We had a conversation with one of Schuyler’s teachers that uncovered a truth you don’t hear about much, either from disability self-advocates or parents. Sometimes, she admits, Schuyler allows her disability and the natural sympathy that good people feel for her to get her out of doing things in school. I have worked so hard to advocate on her behalf. Sometimes it feels like everything I do is for her, professionally and personally, as a father and a writer and an advocate. But in doing so, as parents, have we helped create a situation where Schuyler can get by without making a good effort. Well, yeah. I suppose so.

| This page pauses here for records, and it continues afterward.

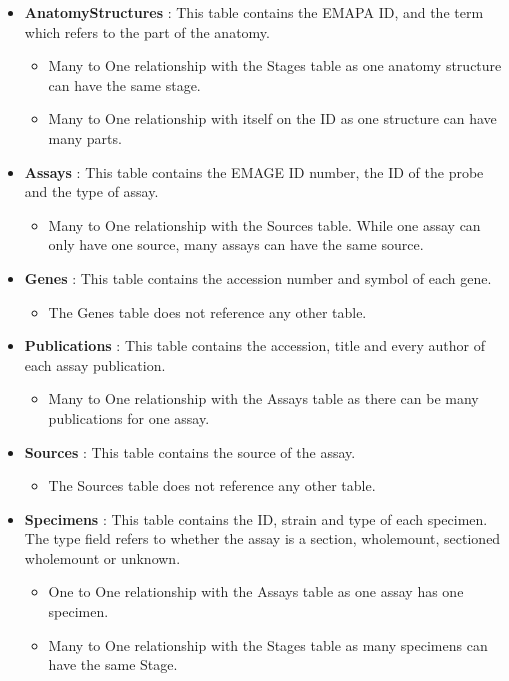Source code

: \begin{itemize}
\item \textbf{AnatomyStructures} : This table contains the EMAPA ID, and the term which refers to the part of the anatomy.
\begin{itemize}
\item Many to One relationship with the Stages table as one anatomy structure can have the same stage.
\item Many to One relationship with itself on the ID as one structure can have many parts.
\end{itemize} 

\item \textbf{Assays} : This table contains the EMAGE ID number, the ID of the probe and the type of assay.
\begin{itemize}
\item Many to One relationship with the Sources table. While one assay can only have one source, many assays can have the same source.
\end{itemize} 

\item \textbf{Genes} : This table contains the accession number and symbol of each gene.
\begin{itemize}
\item The Genes table does not reference any other table.
\end{itemize} 

\item \textbf{Publications} : This table contains the accession, title and every author of each assay publication.
\begin{itemize}
\item Many to One relationship with the Assays table as there can be many publications for one assay.
\end{itemize} 

\item \textbf{Sources} : This table contains the source of the assay.
\begin{itemize}
\item The Sources table does not reference any other table.
\end{itemize} 

\item \textbf{Specimens} :  This table contains the ID, strain and type of each specimen. The type field refers to whether the assay is a section, wholemount, sectioned wholemount or unknown.
\begin{itemize}
\item One to One relationship with the Assays table as one assay has one specimen.
\item Many to One relationship with the Stages table as many specimens can have the same Stage.
\end{itemize} 


\end{itemize}
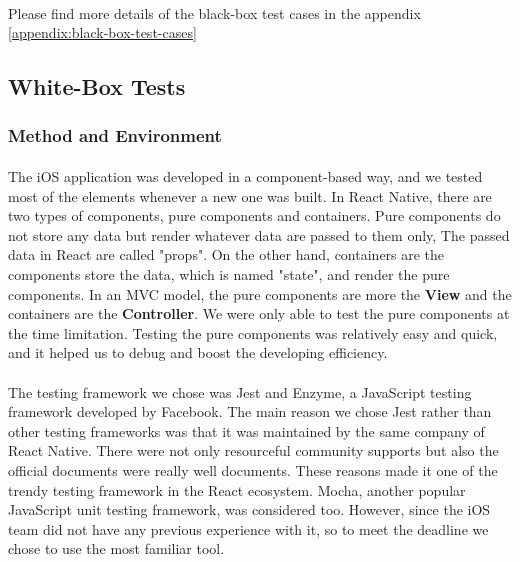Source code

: \documentclass[12pt,a4paper]{article}
\begin{document}
          \paragraph{} Please find more details of the black-box test cases in the appendix \ref{appendix:black-box-test-cases}

      \subsection{White-Box Tests}
        \subsubsection{Method and Environment} %
          \paragraph{}The iOS application was developed in a component-based way, and we tested most of the elements whenever a new one was built. In React Native, there are two types of components, pure components and containers. Pure components do not store any data but render whatever data are passed to them only, The passed data in React are called "props". On the other hand, containers are the components store the data, which is named "state", and render the pure components. In an MVC model, the pure components are more the {\bf View} and the containers are the {\bf Controller}. We were only able to test the pure components at the time limitation. Testing the pure components was relatively easy and quick, and it helped us to debug and boost the developing efficiency.
          
          \paragraph{}The testing framework we chose was Jest\cite{Jest} and Enzyme\cite{Enzyme}, a JavaScript testing framework developed by Facebook. The main reason we chose Jest rather than other testing frameworks was that it was maintained by the same company of React Native. There were not only resourceful community supports but also the official documents were really well documents. These reasons made it one of the trendy testing framework in the React ecosystem. Mocha, another popular JavaScript unit testing framework, was considered too. However, since the iOS team did not have any previous experience with it, so to meet the deadline we chose to use the most familiar tool.
        
\end{document}
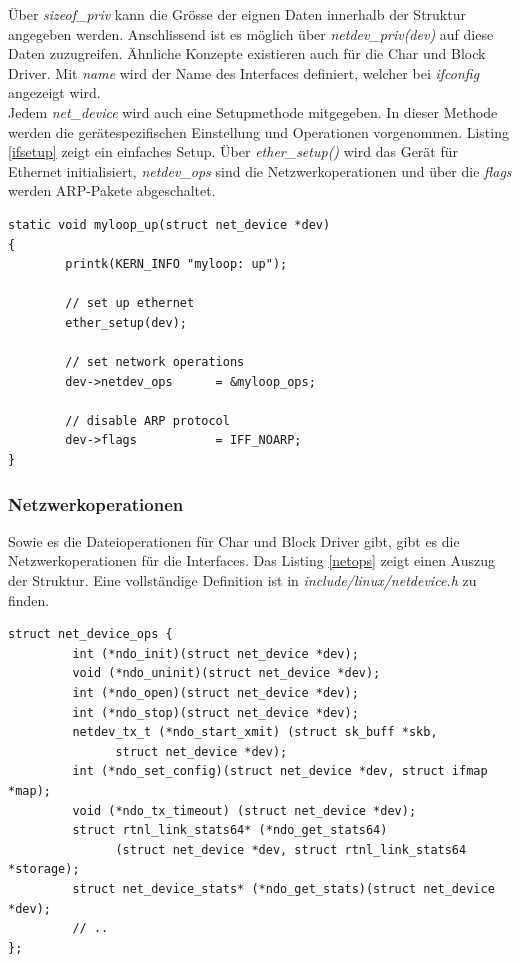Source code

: Über \emph{sizeof\_priv} kann die Grösse der eignen Daten innerhalb der Struktur angegeben werden. Anschlissend ist es möglich über \emph{netdev\_priv(dev)} auf diese Daten zuzugreifen.
Ähnliche Konzepte existieren auch für die Char und Block Driver. Mit \emph{name} wird der Name des Interfaces definiert, welcher bei \emph{ifconfig} angezeigt wird. \\

Jedem \emph{net\_device} wird auch eine Setupmethode mitgegeben. In dieser Methode werden die gerätespezifischen Einstellung und Operationen vorgenommen. Listing \ref{ifsetup} zeigt
ein einfaches Setup. Über \emph{ether\_setup()} wird das Gerät für Ethernet initialisiert, \emph{netdev\_ops} sind die Netzwerkoperationen und über die \emph{flags} werden ARP-Pakete abgeschaltet.
\begin{lstlisting}[label=ifsetup,caption=Interface Setup]
static void myloop_up(struct net_device *dev)
{
        printk(KERN_INFO "myloop: up");

        // set up ethernet
        ether_setup(dev);

        // set network operations
        dev->netdev_ops      = &myloop_ops;

        // disable ARP protocol
        dev->flags           = IFF_NOARP;
}
\end{lstlisting}

\subsubsection{Netzwerkoperationen}

Sowie es die Dateioperationen für Char und Block Driver gibt, gibt es die Netzwerkoperationen für die Interfaces. Das Listing \ref{netops} zeigt einen
Auszug der Struktur. Eine vollständige Definition ist in \emph{include/linux/netdevice.h} zu finden. 
\begin{lstlisting}[label=netops,caption=Network Operations]
struct net_device_ops {
         int (*ndo_init)(struct net_device *dev);
         void (*ndo_uninit)(struct net_device *dev);
         int (*ndo_open)(struct net_device *dev);
         int (*ndo_stop)(struct net_device *dev);
         netdev_tx_t (*ndo_start_xmit) (struct sk_buff *skb, 
               struct net_device *dev);
         int (*ndo_set_config)(struct net_device *dev, struct ifmap *map);
         void (*ndo_tx_timeout) (struct net_device *dev);
         struct rtnl_link_stats64* (*ndo_get_stats64)
               (struct net_device *dev, struct rtnl_link_stats64 *storage);
         struct net_device_stats* (*ndo_get_stats)(struct net_device *dev);
         // ..
};
\end{lstlisting}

A realistic portrait of Schuyler would have to reflect that she’s a good kid. She’s a great kid, even. She’s unlike anyone I’ve ever known, and being her father, even imperfectly, is the greatest privilege of my life. But Schuyler gets frustrated by the roadblocks her little monster throws in her path, obstacles that challenge her in ways that her classmates don’t experience. When that happens, she gets epically tripped up by her frustrations, and she sometimes makes some regrettable choices.

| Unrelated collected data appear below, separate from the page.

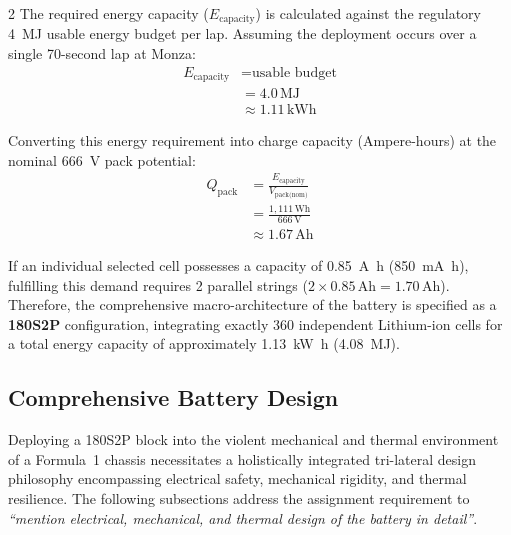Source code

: \begin{multicols}{2}
The required energy capacity ($E_{\text{capacity}}$) is calculated against the regulatory \SI{4}{\mega\joule} usable energy budget per lap. Assuming the deployment occurs over a single 70-second lap at Monza:
\begin{equation} \label{eq:energy_capacity}
\begin{split}
E_{\text{capacity}} &= \text{usable budget} \\
&= 4.0\,\mathrm{MJ} \\
&\approx 1.11\,\mathrm{kWh}
\end{split}
\end{equation}

Converting this energy requirement into charge capacity (Ampere-hours) at the nominal \SI{666}{\volt} pack potential:
\begin{equation} \label{eq:ah_capacity}
\begin{split}
Q_{\text{pack}} &= \frac{E_{\text{capacity}}}{V_{\text{pack(nom)}}} \\
&= \frac{1{,}111\,\mathrm{Wh}}{666\,\mathrm{V}} \\
&\approx 1.67\,\mathrm{Ah}
\end{split}
\end{equation}

If an individual selected cell possesses a capacity of \SI{0.85}{\ampere\hour} (\SI{850}{\milli\ampere\hour}), fulfilling this demand requires 2 parallel strings ($2 \times 0.85\,\mathrm{Ah} = 1.70\,\mathrm{Ah}$). Therefore, the comprehensive macro-architecture of the battery is specified as a \textbf{180S2P} configuration, integrating exactly 360 independent Lithium-ion cells for a total energy capacity of approximately \SI{1.13}{\kilo\watt\hour} (\SI{4.08}{\mega\joule}).

\subsection{Comprehensive Battery Design}

Deploying a 180S2P block into the violent mechanical and thermal environment of a Formula~1 chassis necessitates a holistically integrated tri-lateral design philosophy encompassing electrical safety, mechanical rigidity, and thermal resilience. The following subsections address the assignment requirement to \textit{``mention electrical, mechanical, and thermal design of the battery in detail''}.


\end{multicols}
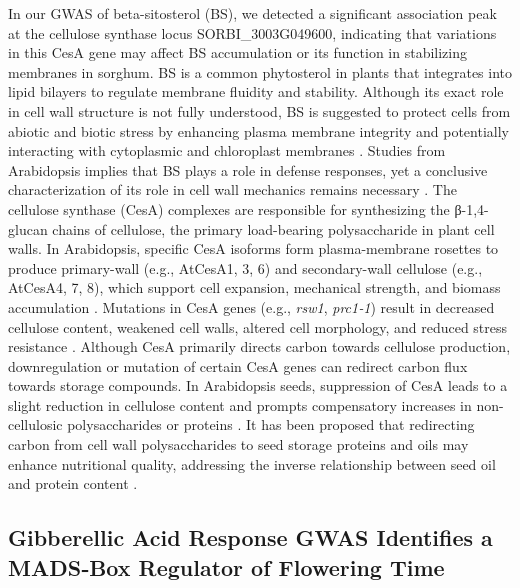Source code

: \documentclass[10pt,letterpaper]{article}
\begin{document}
In our GWAS of beta-sitosterol (BS), we detected a significant association peak at the cellulose synthase locus SORBI\_3003G049600, indicating that variations in this CesA gene may affect BS accumulation or its function in stabilizing membranes in sorghum. BS is a common phytosterol in plants that integrates into lipid bilayers to regulate membrane fluidity and stability. Although its exact role in cell wall structure is not fully understood, BS is suggested to protect cells from abiotic and biotic stress by enhancing plasma membrane integrity and potentially interacting with cytoplasmic and chloroplast membranes \citep{Sayeed2016}. Studies from Arabidopsis implies that BS plays a role in defense responses, yet a conclusive characterization of its role in cell wall mechanics remains necessary \citep{Sayeed2016}. The cellulose synthase (CesA) complexes are responsible for synthesizing the β-1,4-glucan chains of cellulose, the primary load-bearing polysaccharide in plant cell walls. In Arabidopsis, specific CesA isoforms form plasma-membrane rosettes to produce primary-wall (e.g., AtCesA1, 3, 6) and secondary-wall cellulose (e.g., AtCesA4, 7, 8), which support cell expansion, mechanical strength, and biomass accumulation \citep{Mueller1980,Somerville2006,Hu2018}. Mutations in CesA genes (e.g., \emph{rsw1}, \emph{prc1‑1}) result in decreased cellulose content, weakened cell walls, altered cell morphology, and reduced stress resistance \citep{Hu2018,Arioli1998,Persson2007,CanoDelgado2003,HernandezBlanco2007}. Although CesA primarily directs carbon towards cellulose production, downregulation or mutation of certain CesA genes can redirect carbon flux towards storage compounds. In Arabidopsis seeds, suppression of CesA leads to a slight reduction in cellulose content and prompts compensatory increases in non-cellulosic polysaccharides or proteins \citep{Hu2020}. It has been proposed that redirecting carbon from cell wall polysaccharides to seed storage proteins and oils may enhance nutritional quality, addressing the inverse relationship between seed oil and protein content \citep{Tomlinson2004,Ekman2008,Iyer2008,Shi2012,Tan2011,YoshieStark2008,Knowles1983}. 


\subsection*{Gibberellic Acid Response GWAS Identifies a MADS‑Box Regulator of Flowering Time}
\end{document}
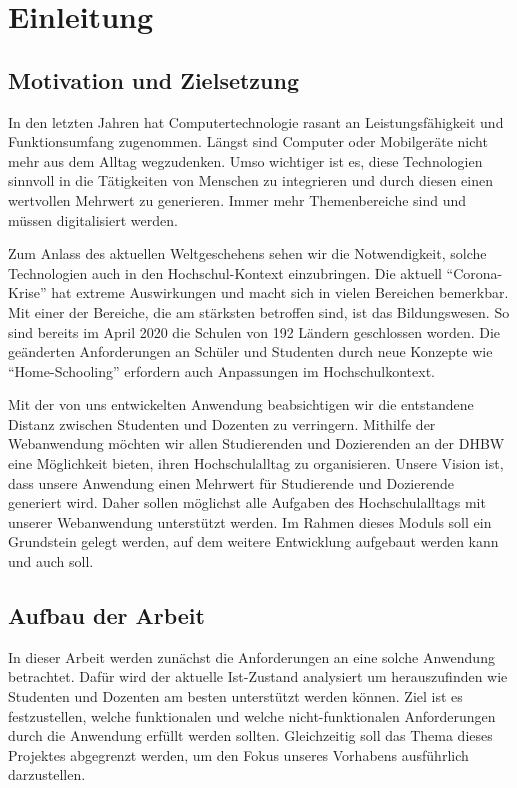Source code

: \chapter{Einleitung}
\section{Motivation und Zielsetzung}
In den letzten Jahren hat Computertechnologie rasant an Leistungsfähigkeit und Funktionsumfang zugenommen.
Längst sind Computer oder Mobilgeräte nicht mehr aus dem Alltag wegzudenken.
Umso wichtiger ist es, diese Technologien sinnvoll in die Tätigkeiten von Menschen zu integrieren und durch diesen einen wertvollen Mehrwert zu generieren.
Immer mehr Themenbereiche sind und müssen digitalisiert werden.

Zum Anlass des aktuellen Weltgeschehens sehen wir die Notwendigkeit, solche Technologien auch in den Hochschul-Kontext einzubringen.
Die aktuell \enquote{Corona-Krise} hat extreme Auswirkungen und macht sich in vielen Bereichen bemerkbar.
Mit einer der Bereiche, die am stärksten betroffen sind, ist das Bildungswesen.
So sind bereits im April 2020 die Schulen von 192 Ländern geschlossen worden.\autocite[S. 845]{Donohue2020}
Die geänderten Anforderungen an Schüler und Studenten durch neue Konzepte wie \enquote{Home-Schooling} erfordern auch Anpassungen im Hochschulkontext.

Mit der von uns entwickelten Anwendung beabsichtigen wir die entstandene Distanz zwischen Studenten und Dozenten zu verringern. 
Mithilfe der Webanwendung möchten wir allen Studierenden und Dozierenden an der DHBW eine Möglichkeit bieten, ihren Hochschulalltag zu organisieren. 
Unsere Vision ist, dass unsere Anwendung einen Mehrwert für Studierende und Dozierende generiert wird.
Daher sollen möglichst alle Aufgaben des Hochschulalltags mit unserer Webanwendung unterstützt werden. 
Im Rahmen dieses Moduls soll ein Grundstein gelegt werden, auf dem weitere Entwicklung aufgebaut werden kann und auch soll.

\clearpage
\section{Aufbau der Arbeit} %
In dieser Arbeit werden zunächst die Anforderungen an eine solche Anwendung betrachtet.
Dafür wird der aktuelle Ist-Zustand analysiert um herauszufinden wie Studenten und Dozenten am besten unterstützt werden können.
Ziel ist es festzustellen, welche funktionalen und welche nicht-funktionalen Anforderungen durch die Anwendung erfüllt werden sollten.
Gleichzeitig soll das Thema dieses Projektes abgegrenzt werden, um den Fokus unseres Vorhabens ausführlich darzustellen.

That’s not something terribly concerning, I guess. She’s fifteen, after all. When I was her age, I was making choices far, far worse than hers. But as her father, Schuyler’s questionable choices can be scary, because in a few short years, she’ll legally be an adult. And she simply isn’t ready for that.
Schuyler’s choices are becoming more daunting. Her classmates are making rotten choices, too, and should she choose to follow some of their paths, I think she stands to be more damaged as a result than her neurotypical peers. She keeps asking about driving, and while her seizures may allow us to punt the situation down the road a bit, it’s not the only reason. She’s just not ready, and I don’t know if she ever will be. That’s a hard truth to face.

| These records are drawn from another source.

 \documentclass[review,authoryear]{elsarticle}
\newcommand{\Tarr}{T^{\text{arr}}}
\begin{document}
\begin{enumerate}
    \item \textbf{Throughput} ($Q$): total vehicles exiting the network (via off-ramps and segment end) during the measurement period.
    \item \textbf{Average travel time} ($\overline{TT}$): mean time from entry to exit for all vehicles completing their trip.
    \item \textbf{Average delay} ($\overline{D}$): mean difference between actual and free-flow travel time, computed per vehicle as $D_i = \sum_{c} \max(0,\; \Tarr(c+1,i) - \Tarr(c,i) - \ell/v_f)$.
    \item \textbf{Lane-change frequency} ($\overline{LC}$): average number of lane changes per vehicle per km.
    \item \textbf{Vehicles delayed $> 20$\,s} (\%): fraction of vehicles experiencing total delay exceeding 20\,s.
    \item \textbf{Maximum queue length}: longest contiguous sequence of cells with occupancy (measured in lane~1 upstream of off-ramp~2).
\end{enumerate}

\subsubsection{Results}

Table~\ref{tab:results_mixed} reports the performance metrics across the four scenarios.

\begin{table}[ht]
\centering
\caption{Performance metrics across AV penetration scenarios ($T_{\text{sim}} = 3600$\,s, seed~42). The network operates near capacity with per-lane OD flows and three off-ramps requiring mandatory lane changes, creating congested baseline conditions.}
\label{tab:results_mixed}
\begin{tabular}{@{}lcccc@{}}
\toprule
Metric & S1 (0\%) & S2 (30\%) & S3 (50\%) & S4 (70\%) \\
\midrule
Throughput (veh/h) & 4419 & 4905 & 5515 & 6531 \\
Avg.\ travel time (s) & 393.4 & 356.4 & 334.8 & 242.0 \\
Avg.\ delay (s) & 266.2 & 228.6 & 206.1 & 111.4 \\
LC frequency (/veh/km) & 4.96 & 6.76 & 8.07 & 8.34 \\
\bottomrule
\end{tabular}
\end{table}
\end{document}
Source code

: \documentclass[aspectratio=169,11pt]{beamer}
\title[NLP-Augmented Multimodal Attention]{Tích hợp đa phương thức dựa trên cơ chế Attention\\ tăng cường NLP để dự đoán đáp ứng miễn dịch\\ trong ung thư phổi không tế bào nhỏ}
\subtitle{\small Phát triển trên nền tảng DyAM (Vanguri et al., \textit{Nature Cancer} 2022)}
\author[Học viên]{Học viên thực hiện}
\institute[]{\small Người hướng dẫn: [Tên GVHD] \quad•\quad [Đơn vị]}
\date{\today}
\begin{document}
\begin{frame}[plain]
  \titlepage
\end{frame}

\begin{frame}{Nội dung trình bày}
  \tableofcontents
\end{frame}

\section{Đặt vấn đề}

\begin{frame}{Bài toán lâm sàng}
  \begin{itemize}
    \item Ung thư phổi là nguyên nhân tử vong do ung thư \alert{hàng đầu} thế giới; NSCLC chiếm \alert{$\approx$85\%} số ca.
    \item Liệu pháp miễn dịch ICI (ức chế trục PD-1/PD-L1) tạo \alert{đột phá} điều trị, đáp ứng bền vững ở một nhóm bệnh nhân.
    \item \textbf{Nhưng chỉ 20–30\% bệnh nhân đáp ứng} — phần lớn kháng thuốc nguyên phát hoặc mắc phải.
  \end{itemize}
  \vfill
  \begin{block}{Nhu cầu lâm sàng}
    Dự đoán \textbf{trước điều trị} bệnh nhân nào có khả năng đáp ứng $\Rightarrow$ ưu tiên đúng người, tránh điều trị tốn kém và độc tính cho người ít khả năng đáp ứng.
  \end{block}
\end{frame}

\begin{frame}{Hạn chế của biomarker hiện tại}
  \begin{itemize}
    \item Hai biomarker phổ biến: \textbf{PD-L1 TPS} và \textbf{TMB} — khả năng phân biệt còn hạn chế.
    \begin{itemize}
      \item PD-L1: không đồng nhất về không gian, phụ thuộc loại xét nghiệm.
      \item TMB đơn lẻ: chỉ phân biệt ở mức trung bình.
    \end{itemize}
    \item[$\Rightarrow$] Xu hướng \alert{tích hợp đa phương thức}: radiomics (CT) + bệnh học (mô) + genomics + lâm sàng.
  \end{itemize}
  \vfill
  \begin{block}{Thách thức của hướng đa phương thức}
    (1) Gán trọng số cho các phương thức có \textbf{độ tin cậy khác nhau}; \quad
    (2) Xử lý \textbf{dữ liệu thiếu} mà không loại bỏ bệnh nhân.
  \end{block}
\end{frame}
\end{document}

(I should pause at this point to let you know that Schuyler knows I’m writing about this and has given her permission to talk about it.)
Schuyler has a new assistant band director at school, a young teacher who replaced the one with whom she had so many conflicts last year. (He retired, incidentally; we didn’t hire ninja assassins or anything like that.) After having a conversation with her that looked very much like this blog post, we all agreed that Schuyler will benefit from some redirection, and perhaps a little tough love.
Schuyler has forgotten much of what she learned in middle school. High school doesn’t present as many opportunities for personal instruction, and she also has to contend with some long-term memory retention problems as a result of her polymicrogyria. As a result, she needs to understand that if she’s going to make it in this world, she’ll need to work harder than everyone else, not coast on the sympathies of a kind world. Because the world isn’t that kind.
My little girl has had a lot to overcome in her life, and a lot of antagonists to face. Much of the time, however, her most daunting foe is herself. Her insecurity, her fear, her frustration, her occasional laziness, and her misunderstanding that if she plays her cards right, the world will feel bad for her and smooth the way.
So we adjust. We redirect, we refocus on the tasks involved in building a smarter, more independent and self-actualized Schuyler, and we try again. We team up with teachers to hold her more accountable, we shut some of the doors that she’s come to believe are available to her, and we direct her towards smarter, better choices.
Anyway. My kid is still alive, she’s eating food that’s at least marginally nutritious, and she’s not setting police cars on fire or building a meth lab. I’d like partial credit.